School of Electrical and Computer Engineering, Georgia Institute of Technology, Atlanta, GA, USA.

Department of Computer Science and Informatics, Emory University, Atlanta, GA, USA.

出版信息

Int J Med Inform. 2025 Apr;196:105809. doi: 10.1016/j.ijmedinf.2025.105809. Epub 2025 Jan 25.

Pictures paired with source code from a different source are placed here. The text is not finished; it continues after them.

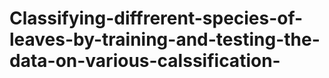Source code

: # Classifying-diffrerent-species-of-leaves-by-training-and-testing-the-data-on-various-calssification-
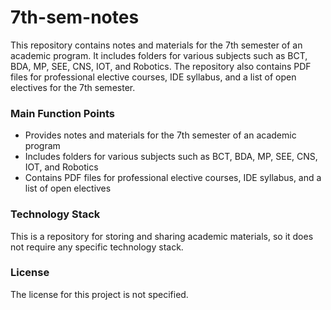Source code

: ﻿# 7th-sem-notes
This repository contains notes and materials for the 7th semester of an academic program. It includes folders for various subjects such as BCT, BDA, MP, SEE, CNS, IOT, and Robotics. The repository also contains PDF files for professional elective courses, IDE syllabus, and a list of open electives for the 7th semester.

### Main Function Points
- Provides notes and materials for the 7th semester of an academic program
- Includes folders for various subjects such as BCT, BDA, MP, SEE, CNS, IOT, and Robotics
- Contains PDF files for professional elective courses, IDE syllabus, and a list of open electives

### Technology Stack
This is a repository for storing and sharing academic materials, so it does not require any specific technology stack.

### License
The license for this project is not specified.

DOI:10.1016/j.ijmedinf.2025.105809
PMID:39893765
原文链接:https://pmc.ncbi.nlm.nih.gov/articles/PMC11867836/
Abstract

OBJECTIVE

The regression of small imbalanced horizontal datasets is an important problem in bioinformatics due to rare but vital data points impacting model performance. Most clinical studies suffer from imbalance in their distribution which impacts the learning ability of regression or classification models. The imbalance once combined with the small number of samples reduces the prediction performance. An improvement in the trainability of small imbalanced datasets hugely improves the potency of current prediction models that rely on a small set of valuable expensive samples.

MATERIALS AND METHODS

A method called Stability Selection has been used to overcome the high dimensionality problem, which arises when the sample sizes are relatively small compared to the number of features. The method was used to improve the performance of the Synthetic Minority Over-Sampling Technique for Regression with Gaussian Noise (SMOGN), an imbalance removal algorithm. To test the new pipeline, a small imbalanced cohort of pediatric ICU patients was used to predict the number of Ventilator-Free Days (VFD) a patient may experience for an admission period of 28 days due to respiratory illnesses.

RESULTS

Our model demonstrated its effectiveness by overcoming label imbalance while predicting almost all the non-surviving patients in the test dataset using Stability Selection before applying SMOGN. Our study also highlighted the importance of Pediatrics Risk of Mortality (PRISM) as a powerful VFD predictor if combined with other clinical features.

CONCLUSION

This paper shows how a hybrid strategy of Stability Selection, SMOGN, and regression can improve the outcome of highly imbalanced datasets and reduce the probability of highly expensive false negative detections in severe acute respiratory disease syndrome cases. The proposed modeling pipeline can reduce the overall VFD regression error but is also expandable to other regressable features. We also showed the importance of PRISM as a strong VFD predictor.

摘要

目的

由于罕见但关键的数据点会影响模型性能,小型不平衡水平数据集的回归是生物信息学中的一个重要问题。大多数临床研究存在分布不平衡的问题,这会影响回归或分类模型的学习能力。不平衡一旦与少量样本相结合,就会降低预测性能。提高小型不平衡数据集的可训练性,能极大地提升当前依赖少量有价值的昂贵样本的预测模型的效能。

材料与方法

一种名为稳定性选择的方法被用于克服高维问题,当样本量与特征数量相比相对较小时会出现该问题。该方法用于提高带有高斯噪声的回归合成少数过采样技术(SMOGN)的性能,这是一种不平衡消除算法。为测试新流程,使用了一个小型不平衡的儿科重症监护病房患者队列,来预测因呼吸系统疾病入院28天期间患者可能经历的无呼吸机天数(VFD)。

结果

在应用SMOGN之前,我们的模型通过使用稳定性选择克服标签不平衡,同时在测试数据集中几乎预测出所有非存活患者,证明了其有效性。我们的研究还强调了如果与其他临床特征相结合,儿科死亡风险(PRISM)作为强大的VFD预测指标的重要性。

结论

本文展示了稳定性选择、SMOGN和回归的混合策略如何能改善高度不平衡数据集的结果,并降低严重急性呼吸综合征病例中高成本假阴性检测的概率。所提出的建模流程可以降低总体VFD回归误差,而且还可扩展到其他可回归特征。我们还展示了PRISM作为强大的VFD预测指标的重要性。